Chapter 10 Summary: “The Drained Lake”

That same night, Laing gets drunk with his clan, like everyone else in the high-rise. A violent, sexual energy drives their parties. As the film critic Eleanor Powell tells Laing, “A low crime-rate […] is a sure sign of social deprivation” (111). Despite the fact that none of the residents sleep during the night, many of them still leave well-dressed for work the following morning, spending their days asleep at their desks.

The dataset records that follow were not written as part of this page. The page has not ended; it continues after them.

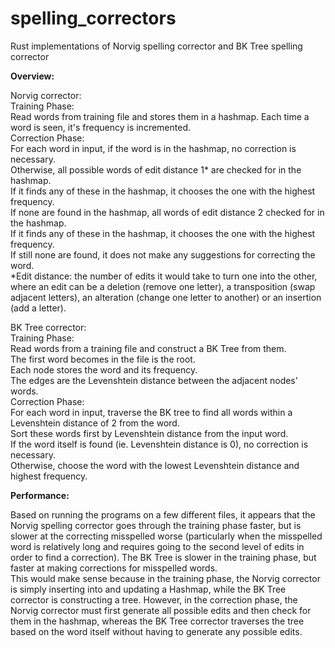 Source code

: # spelling_correctors

Rust implementations of Norvig spelling corrector and BK Tree spelling corrector

**Overview:**

Norvig corrector:  
  Training Phase:  
    Read words from training file and stores them in a hashmap.
    Each time a word is seen, it's frequency is incremented.  
  Correction Phase:  
	For each word in input, if the word is in the hashmap, no correction is necessary.  
	Otherwise, all possible words of edit distance 1* are checked for in the hashmap.  
	If it finds any of these in the hashmap, it chooses the one with the highest frequency.  
	If none are found in the hashmap, all words of edit distance 2 checked for in the hashmap.  
	If it finds any of these in the hashmap, it chooses the one with the highest frequency.  
	If still none are found, it does not make any suggestions for correcting the word.  
  *Edit distance: the number of edits it would take to turn one into the other, where an edit can be a deletion (remove one letter), a transposition (swap adjacent letters), an alteration (change one letter to another) or an insertion (add a letter).  

BK Tree corrector:  
	Training Phase:  
		Read words from a training file and construct a BK Tree from them.  
		The first word becomes in the file is the root.  
		Each node stores the word and its frequency.  
		The edges are the Levenshtein distance between the adjacent nodes' words.  
	Correction Phase:   
		For each word in input, traverse the BK tree to find all words within a Levenshtein distance of 2 from the word.  
		Sort these words first by Levenshtein distance from the input word.  
		If the word itself is found (ie. Levenshtein distance is 0), no correction is necessary.  
		Otherwise, choose the word with the lowest Levenshtein distance and highest frequency.  


**Performance:**

Based on running the programs on a few different files, it appears that the	Norvig spelling corrector goes through the training phase faster, but is slower at the correcting misspelled worse (particularly when the misspelled word is relatively long and requires going to the second level of edits in order to find a correction). The BK Tree is slower in the training phase, but faster at making corrections for misspelled words.  
This would make sense because in the training phase, the Norvig corrector is simply inserting into and updating a Hashmap, while the BK Tree corrector is constructing a tree. However, in the correction phase, the Norvig corrector must first generate all possible edits and then check for them in the hashmap, whereas the BK Tree corrector traverses the tree based on the word itself without having to generate any possible edits.
	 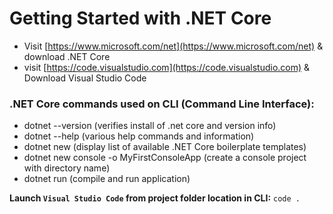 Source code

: # Getting Started with .NET Core

+ Visit [https://www.microsoft.com/net](https://www.microsoft.com/net) & download .NET Core
+ visit [https://code.visualstudio.com](https://code.visualstudio.com) & Download Visual Studio Code

### .NET Core commands used on CLI (Command Line Interface):

+ dotnet --version (verifies install of .net core and version info)
+ dotnet --help    (various help commands and information)
+ dotnet new       (display list of available .NET Core boilerplate templates)
+ dotnet new console -o MyFirstConsoleApp (create a console project with directory name)
+ dotnet run       (compile and run application)

**Launch `Visual Studio Code` from project folder location in CLI:** `code .`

The following morning Laing leaves his breakfast to investigate raised voices in the hallway. Steele informs him that the upper-floor residents plan to divide the building to secure the electrical system, using the 25th floor as a no-man’s-land: They will have to move upward.

Laing’s sister, Alice, appears from a lower floor looking to use his electricity. In his apartment, Laing is surprised to find himself attracted to his sister, who reminds him of his mother. She accepts his invitation to move into his apartment. While many residents pack for moves upward, Laing resolves to stay put: “He would build his dwelling-place where he was, with this woman and in this cave in the cliff face” (115).

After Alice leaves Laing prepares to go to work. These preparations make him realize how dirty his apartment has become: Rancid food leaks from the fridge and trash bags litter the small rooms. He quickly abandons his cleaning efforts to barricade the door for his absence.

As he steps out of the lobby, Laing is assaulted by the alien atmosphere of bright light and fresh air: “Laing remembered the stale air in his apartment, tepid with the smell of his own body. By comparison, the brilliant light reflected off the chromium trim of the hundreds of cars filled the air with knives” (120). Laing wanders from his car to the concrete basin of the planned ornamental lake. At the bottom of the basin, surrounded on all sides by the curving lines of the ovular depression, Laing longs for the rigid geometry of the high-rise.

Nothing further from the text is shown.